El amor, apunta Platón, “nos vacía de hostilidad y nos llena de familiaridad”. Ciertamente nos arroja a ese vacío sobre el que se eleva una intimidad tan intensa que evapora cualquier sentimiento de hostilidad. Una intimidad que constatamos universalmente compartida, un abrazo que se extiende a lo unánime, al sentido de familiaridad, de unión con el todo. El ‘habla’, cuya raíz es la misma que ‘fama’ (de familia) es el medio que nos permite comunicarnos, ejecutar esa familiaridad por medio de la voz, arrojando significados mutuamente entendidos. Cuando uno entiende a otro está actuando la naturaleza del amor por medio del lenguaje, al igual que por medio del cuerpo lo haría un abrazo o una mirada comprensiva. Lo que el ser humano busca, para lo que está diseñado, es para esa comprensión mutua, para la realización de ese amor en la naturaleza. ¿Qué es –podemos preguntarnos- lo que amamos? Y automáticamente se nos presenta una especie de objeto al que amar, pero un objeto que ha de corresponderse en identidad con un sujeto. Pues, ¿qué otra puede amarse fuera sino es lo que se desea desde dentro? Y, volviendo a Platón, “no es otra cosa que el bien lo que aman los hombres”. Sentencia que a primera vista se presenta paradójica, pues si realmente amaran sólo el bien los hombres no habría sufrimiento, ni violencia, ni caos. Dejemos esta consideración para la reflexión personal.

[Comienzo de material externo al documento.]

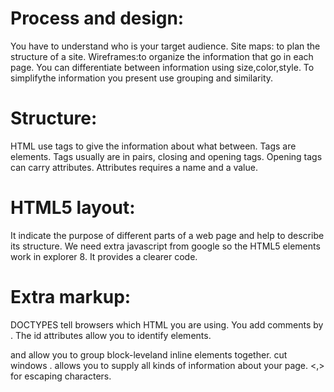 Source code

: # Process and design:
You have to understand who is your target audience.
Site maps: to plan the structure of a site.
Wireframes:to organize the information that go in each page.
You can differentiate between information using size,color,style.
To simplifythe information you present use grouping and similarity.

# Structure:
HTML use tags to give the information about what between.
Tags are elements.
Tags usually are in pairs,  closing and opening tags.
Opening tags can carry attributes.
Attributes requires a name and a value.

# HTML5 layout:
It indicate the purpose of different parts of a web page and help to describe its structure.
We need extra javascript from google so the HTML5 elements work in explorer 8.
It provides a clearer code.


# Extra markup: 
DOCTYPES tell browsers which HTML you are using.
You add comments by <!-- and -->.
The id attributes allow you to identify elements.
<div> and <span> allow you to group block-leveland inline elements together.
<iframes> cut windows .
<meta> allows you to supply all kinds of information about your page.
<,> for escaping characters.







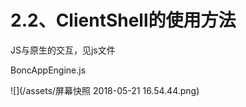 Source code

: # **2.2、ClientShell的使用方法**

JS与原生的交互，见js文件

BoncAppEngine.js

![](/assets/屏幕快照 2018-05-21 16.54.44.png)

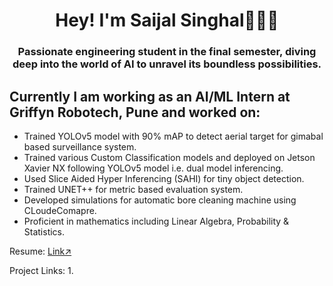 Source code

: <h1 align="center">Hey! I'm Saijal Singhal👩🏻‍💻</h1>
<h3 align="center">Passionate engineering student in the final semester, diving deep into the world of AI to unravel its boundless possibilities.</h3>

## Currently I am working as an AI/ML Intern at Griffyn Robotech, Pune and worked on:
- Trained YOLOv5 model with 90% mAP to detect aerial target for gimabal based surveillance system.
- Trained various Custom Classification models and deployed on Jetson Xavier NX following YOLOv5 model i.e. dual model inferencing.
- Used Slice Aided Hyper Inferencing (SAHI) for tiny object detection.
- Trained UNET++ for metric based evaluation system.
- Developed simulations for automatic bore cleaning machine using CLoudeComapre.
- Proficient in mathematics including Linear Algebra, Probability & Statistics.

Resume: [Link↗](https://drive.google.com/file/d/1BM8Q_P4Yk7Qf18sZStNWURaa3mPvVfK-/view?usp=share_link)


Project Links:
1. 
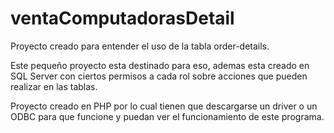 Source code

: # ventaComputadorasDetail
Proyecto creado para entender el uso de la tabla order-details.

Este pequeño proyecto esta destinado para eso, ademas esta creado en SQL Server con ciertos permisos a cada rol sobre acciones
que pueden realizar en las tablas.

Proyecto creado en PHP por lo cual tienen que descargarse un driver o un ODBC para que funcione y puedan ver el funcionamiento de 
este programa.
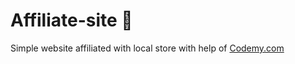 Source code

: # Affiliate-site :money_mouth_face:                                                                                                                                                                                                                                                                                            
Simple website affiliated with local store
 with help of <a href="http://johnelder.com/">Codemy.com</a>
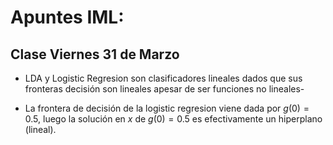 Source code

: # Apuntes IML:

## Clase Viernes 31 de Marzo

* LDA y Logistic Regresion son clasificadores lineales dados que sus fronteras decisión son lineales apesar de ser funciones no lineales-

* La frontera de decisión de la logistic regresion viene dada por $g(0)=0.5$, luego la solución en $x$ de $g(0)=0.5$ es efectivamente un hiperplano (lineal). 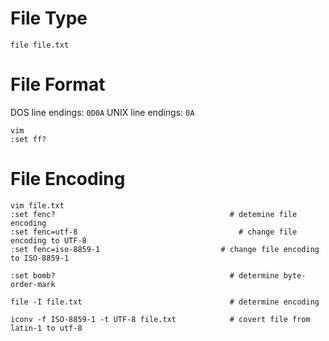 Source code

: # File Type

    file file.txt

# File Format

  DOS line endings: `0D0A`
  UNIX line endings: `0A`

    vim
    :set ff?

# File Encoding

    vim file.txt
    :set fenc?                                       # detemine file encoding
    :set fenc=utf-8 	                               # change file encoding to UTF-8
    :set fenc=iso-8859-1 	                       # change file encoding to ISO-8859-1

    :set bomb?                                       # determine byte-order-mark

    file -I file.txt                                 # determine encoding

    iconv -f ISO-8859-1 -t UTF-8 file.txt            # covert file from latin-1 to utf-8


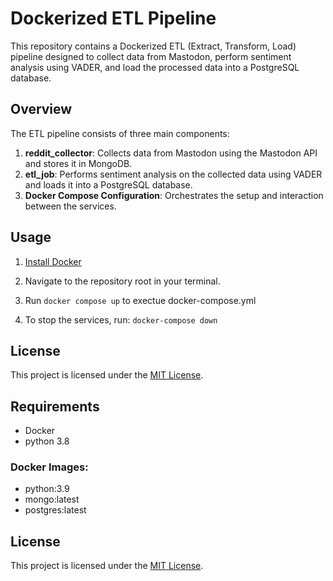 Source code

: # Dockerized ETL Pipeline

This repository contains a Dockerized ETL (Extract, Transform, Load) pipeline designed to collect data from Mastodon, perform sentiment analysis using VADER, and load the processed data into a PostgreSQL database.

## Overview

The ETL pipeline consists of three main components:

1. **reddit_collector**: Collects data from Mastodon using the Mastodon API and stores it in MongoDB.
2. **etl_job**: Performs sentiment analysis on the collected data using VADER and loads it into a PostgreSQL database.
3. **Docker Compose Configuration**: Orchestrates the setup and interaction between the services.


## Usage

1. [Install Docker](https://docs.docker.com/get-docker/)
2. Navigate to the repository root in your terminal.
3. Run `docker compose up`  to exectue docker-compose.yml
    
4. To stop the services, run: `docker-compose down`


## License

This project is licensed under the [MIT License](LICENSE).

## Requirements
- Docker
- python 3.8
### Docker Images:
 - python:3.9
 - mongo:latest
 - postgres:latest

## License

This project is licensed under the [MIT License](LICENSE). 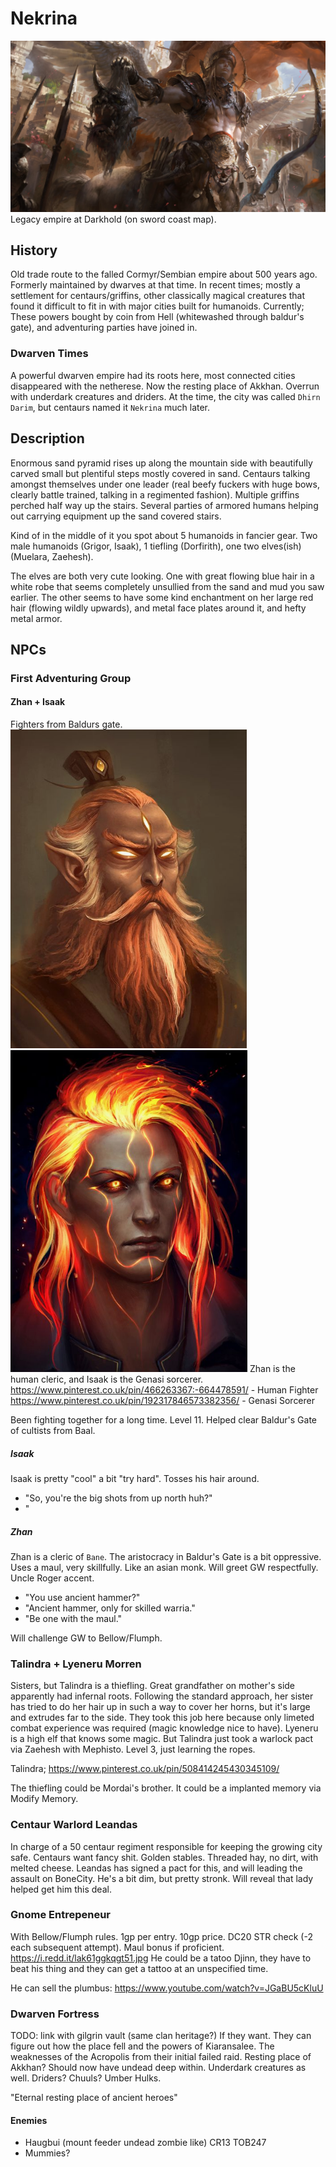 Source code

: # Nekrina

![](nekrina.png)
Legacy empire at Darkhold (on sword coast map).

## History
Old trade route to the falled Cormyr/Sembian empire about 500 years ago.
Formerly maintained by dwarves at that time.
In recent times; mostly a settlement for centaurs/griffins, other classically magical creatures that found it difficult to fit in with major cities built for humanoids.
Currently; These powers bought by coin from Hell (whitewashed through baldur's gate), and adventuring parties have joined in.

### Dwarven Times
A powerful dwarven empire had its roots here, most connected cities disappeared with the netherese.
Now the resting place of Akkhan. Overrun with underdark creatures and driders. At the time, the city was called `Dhirn Darim`, but centaurs named it `Nekrina` much later.

## Description
Enormous sand pyramid rises up along the mountain side with beautifully carved small but plentiful steps mostly covered in sand. Centaurs talking amongst themselves under one leader (real beefy fuckers with huge bows, clearly battle trained, talking in a regimented fashion). Multiple griffins perched half way up the stairs.
Several parties of armored humans helping out carrying equipment up the sand covered stairs.

Kind of in the middle of it you spot about 5 humanoids in fancier gear.
Two male humanoids (Grigor, Isaak), 1 tiefling (Dorfirith), one two elves(ish) (Muelara, Zaehesh).

The elves are both very cute looking. One with great flowing blue hair in a white robe that seems completely unsullied from the sand and mud you saw earlier. The other seems to have some kind enchantment on her large red hair (flowing wildly upwards), and metal face plates around it, and hefty metal armor.

## NPCs
### First Adventuring Group
#### Zhan + Isaak
Fighters from Baldurs gate.
![](zhan.png)
![](isaak.png)
Zhan is the human cleric, and Isaak is the Genasi sorcerer.
https://www.pinterest.co.uk/pin/466263367:-664478591/ - Human Fighter
https://www.pinterest.co.uk/pin/192317846573382356/ - Genasi Sorcerer

Been fighting together for a long time. Level 11. Helped clear Baldur's Gate of cultists from Baal.

##### Isaak
Isaak is pretty "cool" a bit "try hard". Tosses his hair around.
- "So, you're the big shots from up north huh?"
- "
##### Zhan
Zhan is a cleric of `Bane`. The aristocracy in Baldur's Gate is a bit oppressive.
Uses a maul, very skillfully. Like an asian monk. Will greet GW respectfully. Uncle Roger accent.
- "You use ancient hammer?"
- "Ancient hammer, only for skilled warria."
- "Be one with the maul."

Will challenge GW to Bellow/Flumph.

### Talindra + Lyeneru Morren
Sisters, but Talindra is a thiefling. Great grandfather on mother's side apparently had infernal roots.
Following the standard approach, her sister has tried to do her hair up in such a way to cover her horns, but it's large and extrudes far to the side. They took this job here because only limeted combat experience was required (magic knowledge nice to have).
Lyeneru is a high elf that knows some magic. But Talindra just took a warlock pact via Zaehesh with Mephisto.
Level 3, just learning the ropes.

Talindra; https://www.pinterest.co.uk/pin/508414245430345109/

The thiefling could be Mordai's brother. It could be a implanted memory via Modify Memory.

### Centaur Warlord Leandas
In charge of a 50 centaur regiment responsible for keeping the growing city safe.
Centaurs want fancy shit. Golden stables. Threaded hay, no dirt, with melted cheese.
Leandas has signed a pact for this, and will leading the assault on BoneCity.
He's a bit dim, but pretty stronk.
Will reveal that lady helped get him this deal.

### Gnome Entrepeneur
With Bellow/Flumph rules. 1gp per entry. 10gp price. DC20 STR check (-2 each subsequent attempt). Maul bonus if proficient.
https://i.redd.it/lak61ggkqgt51.jpg
He could be a tatoo Djinn, they have to beat his thing and they can get a tattoo at an unspecified time.

He can sell the plumbus: https://www.youtube.com/watch?v=JGaBU5cKluU

### Dwarven Fortress
TODO: link with gilgrin vault (same clan heritage?)
If they want. They can figure out how the place fell and the powers of Kiaransalee. The weaknesses of the Acropolis from their initial failed raid. Resting place of Akkhan?
Should now have undead deep within. Underdark creatures as well. Driders? Chuuls? Umber Hulks.

"Eternal resting place of ancient heroes"

#### Enemies
- Haugbui (mount feeder undead zombie like) CR13 TOB247
- Mummies?
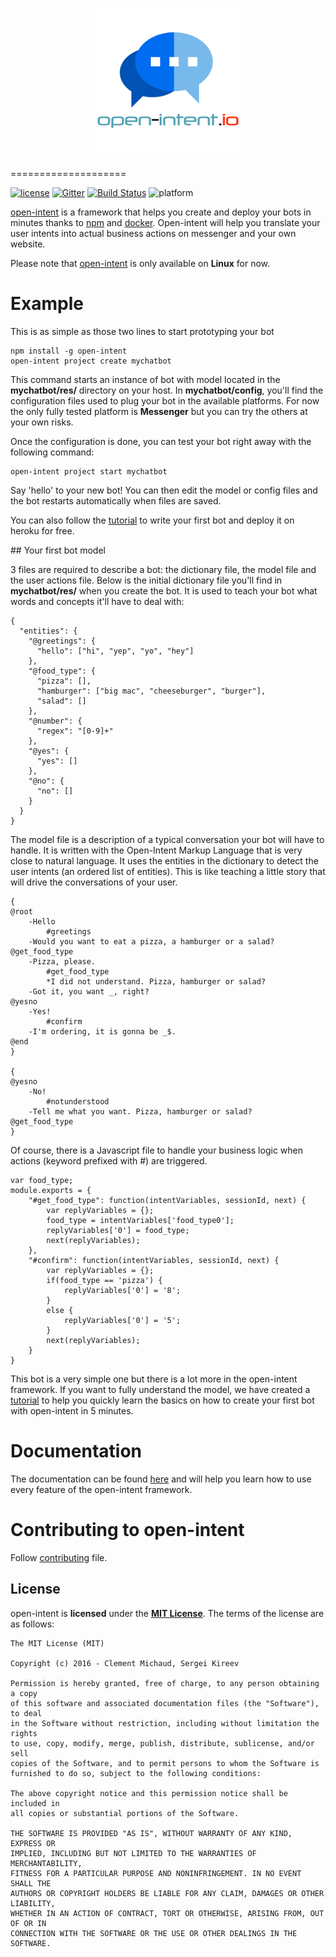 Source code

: <p align="center">
  <a href="https://www.open-intent.io">
    <img src="/doc/img/logo.png" alt="Logo"/>
  </a>
</p>

====================

[![license](https://img.shields.io/github/license/mashape/apistatus.svg?maxAge=2592000)][MIT License] [![Gitter](https://badges.gitter.im/open-intent-io/open-intent.svg)](https://gitter.im/open-intent-io/open-intent?utm_source=badge&utm_medium=badge&utm_campaign=pr-badge) [![Build Status](https://travis-ci.org/open-intent-io/open-intent.svg?branch=master)](https://travis-ci.org/open-intent-io/open-intent) ![platform](https://img.shields.io/badge/platform-linux%20only-green.svg)

[open-intent] is a framework that helps you create and deploy your bots in minutes thanks to [npm](https://preview.npmjs.com/package/open-intent) and [docker](https://hub.docker.com/r/openintent/chatbot/).
Open-intent will help you translate your user intents into actual business actions on messenger and your own website.

Please note that [open-intent] is only available on **Linux** for now.

# Example

This is as simple as those two lines to start prototyping your bot

    npm install -g open-intent
    open-intent project create mychatbot

This command starts an instance of bot with model located in the **mychatbot/res/** directory on your host. In
**mychatbot/config**, you'll find the configuration files used to plug your bot in the available platforms. For now the only fully tested
platform is **Messenger** but you can try the others at your own risks.

Once the configuration is done, you can test your bot right away with the following command:

    open-intent project start mychatbot
     
Say 'hello' to your new bot!  You can then edit the model or config files and the bot restarts automatically when files are saved.

You can also follow the [tutorial](https://github.com/open-intent-io/open-intent/wiki/Full-chatbot-deployment-tutorial) to write your first bot and deploy it on heroku for free.

## Your first bot model

3 files are required to describe a bot: the dictionary file, the model file and the user actions file. Below is the initial dictionary file you'll find in **mychatbot/res/** when you create the bot. It is used to teach your bot what words and concepts it'll have to deal with:

    {
      "entities": {
        "@greetings": {
          "hello": ["hi", "yep", "yo", "hey"]
        },
        "@food_type": {
          "pizza": [],
          "hamburger": ["big mac", "cheeseburger", "burger"],
          "salad": []
        },
        "@number": {
          "regex": "[0-9]+"
        },
        "@yes": {
          "yes": []
        },
        "@no": {
          "no": []
        }
      }
    }

The model file is a description of a typical conversation your bot will have to handle.
It is written with the Open-Intent Markup Language that is very close to natural language.
It uses the entities in the dictionary to detect the user intents (an ordered list of entities).
This is like teaching a little story that will drive the conversations of your user.

    {
    @root
        -Hello
            #greetings
        -Would you want to eat a pizza, a hamburger or a salad?
    @get_food_type
        -Pizza, please.
            #get_food_type
            *I did not understand. Pizza, hamburger or salad?
        -Got it, you want _, right?
    @yesno
        -Yes!
            #confirm
        -I'm ordering, it is gonna be _$.
    @end
    }

    {
    @yesno
        -No!
            #notunderstood
        -Tell me what you want. Pizza, hamburger or salad?
    @get_food_type
    }

Of course, there is a Javascript file to handle your business logic when actions (keyword prefixed with #) are triggered.

    var food_type;
    module.exports = {
        "#get_food_type": function(intentVariables, sessionId, next) {
            var replyVariables = {};
            food_type = intentVariables['food_type0'];
            replyVariables['0'] = food_type;
            next(replyVariables);
        },
        "#confirm": function(intentVariables, sessionId, next) {
            var replyVariables = {};
            if(food_type == 'pizza') {
                replyVariables['0'] = '8';
            }
            else {
                replyVariables['0'] = '5';
            }
            next(replyVariables);
        }
    }


This bot is a very simple one but there is a lot more in the open-intent framework. If you want to fully understand the model, we have created a
[tutorial](https://github.com/open-intent-io/open-intent/wiki/Time-bot-tutorial) to help you quickly
learn the basics on how to create your first bot with open-intent in 5 minutes.

# Documentation

The documentation can be found [here](https://github.com/open-intent-io/open-intent/wiki) and will help you learn how to use every feature of the open-intent framework.


# Contributing to open-intent

Follow [contributing](CONTRIBUTING.md) file.

License
---------------------

open-intent is **licensed** under the **[MIT License]**. The terms of the license are as follows:

    The MIT License (MIT)

    Copyright (c) 2016 - Clement Michaud, Sergei Kireev

    Permission is hereby granted, free of charge, to any person obtaining a copy
    of this software and associated documentation files (the "Software"), to deal
    in the Software without restriction, including without limitation the rights
    to use, copy, modify, merge, publish, distribute, sublicense, and/or sell
    copies of the Software, and to permit persons to whom the Software is
    furnished to do so, subject to the following conditions:

    The above copyright notice and this permission notice shall be included in
    all copies or substantial portions of the Software.

    THE SOFTWARE IS PROVIDED "AS IS", WITHOUT WARRANTY OF ANY KIND, EXPRESS OR
    IMPLIED, INCLUDING BUT NOT LIMITED TO THE WARRANTIES OF MERCHANTABILITY,
    FITNESS FOR A PARTICULAR PURPOSE AND NONINFRINGEMENT. IN NO EVENT SHALL THE
    AUTHORS OR COPYRIGHT HOLDERS BE LIABLE FOR ANY CLAIM, DAMAGES OR OTHER LIABILITY,
    WHETHER IN AN ACTION OF CONTRACT, TORT OR OTHERWISE, ARISING FROM, OUT OF OR IN
    CONNECTION WITH THE SOFTWARE OR THE USE OR OTHER DEALINGS IN THE SOFTWARE.


[MIT License]: https://opensource.org/licenses/MIT
[GitHub]: https://github.com/open-intent-io/open-intent
[logo]: /doc/img/logo.png
[open-intent]: https://www.open-intent.io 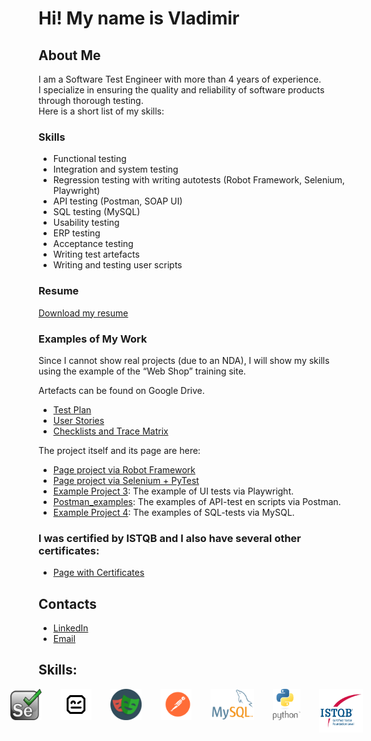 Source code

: # Hi! My name is Vladimir

## About Me
I am a Software Test Engineer with more than 4 years of experience. <br> 
I specialize in ensuring the quality and reliability of software products through thorough testing. <br>
Here is a short list of my skills: <br>

### Skills
- Functional testing
- Integration and system testing
- Regression testing with writing autotests (Robot Framework, Selenium, Playwright)
- API testing (Postman, SOAP UI)
- SQL testing (MySQL)
- Usability testing
- ERP testing
- Acceptance testing
- Writing test artefacts
- Writing and testing user scripts

### Resume
[Download my resume](CV_Lashin_Tester_eng.pdf) 

### Examples of My Work
Since I cannot show real projects (due to an NDA), I will show my skills using the example of the “Web Shop” training site.

Artefacts can be found on Google Drive.

- <a href="https://docs.google.com/document/d/1mu7r23lQwvueH1c_ltrmVmpEzFx3lkqlwZ1kSe0A0x4/edit?usp=sharing" target="_blank">Test Plan</a>
- <a href="https://docs.google.com/spreadsheets/d/1f4Q8VN6Gufj0R72tmPBWx7tXoL7sAcTbXJKIx3ZEtRk/edit?usp=sharing" target="_blank">User Stories</a>
- <a href="https://docs.google.com/spreadsheets/d/1bLJAJp9h3iQc03_BMJ5PXBq2RVoE54kseyUYoxY_feQ/edit?usp=sharing" target="_blank">Checklists and Trace Matrix</a>

The project itself and its page are here:

- [Page project via Robot Framework](https://github.com/vnlashin-tester/RFW_Polteq_WebShop_Lashin)
- [Page project via Selenium + PyTest](https://github.com/vnlashin-tester/Selenium_Polteq_WebShop_Lashin)
- [Example Project 3](https://vnlashin-tester.github.io/vnlashin-tester/under_construction.html): The example of UI tests via Playwright.
- [Postman_examples](https://vnlashin-tester.github.io/vnlashin-tester/postman_portfolio): The examples of API-test en scripts via Postman.
- [Example Project 4](https://vnlashin-tester.github.io/vnlashin-tester/under_construction.html): The examples of SQL-tests via MySQL.

### I was certified by ISTQB and I also have several other certificates:
- [Page with Certificates](https://github.com/vnlashin-tester/vnlashin-tester/blob/main/CERTIFICATES.md)

## Contacts
- [LinkedIn](https://www.linkedin.com/in/vnlashin)
- [Email](mailto:vnlashin@gmail.com)

## Skills:
<div style="display:flex; justify-content: center;">
  <img src="img/logo/selenium.svg" alt="logo_selenium" width="50px" height="50px" style="margin-right: 30px;">
  <img src="img/logo/rfw.png" alt="logo_rfw" width="50" height="50" style="margin-right: 30px;">
  <img src="img/logo/playwright.png" alt="logo_playwright" width="50" height="50" style="margin-right: 30px;">
  <img src="img/logo/postman.svg" alt="logo_postman" width="50" height="50" style="margin-right: 30px;">
  <img src="img/logo/mysql.png" alt="logo_mysql" width="70" height="50" style="margin-right: 30px;">
  <img src="img/logo/python.svg" alt="logo_python" width="50" height="50" style="margin-right: 30px;">
  <img src="img/logo/istqb.png" alt="logo_istqb" width="70" height="70" style="margin-right: 30px;">
</div>




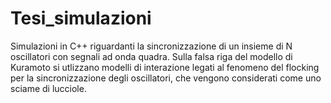 # Tesi_simulazioni

Simulazioni in C++ riguardanti la sincronizzazione di un insieme di N oscillatori con segnali ad onda quadra. 
Sulla falsa riga del modello di Kuramoto si utlizzano modelli di interazione legati al fenomeno del flocking per la sincronizzazione degli oscillatori, che vengono considerati
come uno sciame di lucciole.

Merece la pena indagar sobre todo esto, dedicar un tiempo a investigar lo eterno. Observar cómo una semilla engendra una planta y un fruto, por amor, por energía de ser. “El Amor será también amor de la inmortalidad”,  leemos en Platón (para más señas hemos citado en todo momento “El Banquete”). Un fruto nos da alimento y con él nutre la vida, preserva el devenir. Alimento para un cuerpo que se pregunta por su alma, que sospecha la inmortalidad, que ve en la naturaleza ese fenómeno de la procreación como el acto del amor manifestando vida, asumiendo así cualidades divinas. El poeta, el creador, el filósofo, quiere comprender a Dios, desea conocer ese mecanismo llamado ‘creación’ que penetra todas las cosas de materia espiritual e incognoscible. El hombre, que sobre todo en la modernidad ha aspirado a ser un dios, se va dando cuenta de que ya lo es, de que está hecho exactamente de esa misma sustancia y que, por consiguiente, no hay diferencia alguna entre él y lo divino. Esta toma de conciencia eleva al amor a su comprensión más pura. Nos acerca a la potencia cósmica y nos iguala –si cabe- a ella. A veces un sentimiento estalla, como el Big Bang, en la vivencia de esta verdad, como un éxtasis místico, como un ‘samadhi’ budista. La plenitud del amor queda así confirmada, pero incluso, como al leer las obras de los filósofos, nos deja la sensación de que podría haber una comprensión aún mayor, un algo más. Pues un solo sol parece no bastar, pudiéndose  sentir en el corazón –por ejemplo- la fuerza de diez mil millones de soles. El amor puede dejarnos sensaciones similares, abismales e irrepetibles, y ante ello solamente podemos rendirnos, agradecer la dicha de habitar tal ingrávido y expansivo sentimiento. Y solamente dejar así, ya, en el cálido regocijo de tal intimidad, una oración humildemente dirigida a la vida. Pidiendo de corazón, evocando a Rabindranath Tagore, que este sentimiento se asiente por fin y prospere, para “que nuestros poderes recién surgidos clamen por una plenitud ilimitada de hojas, flores y frutos”.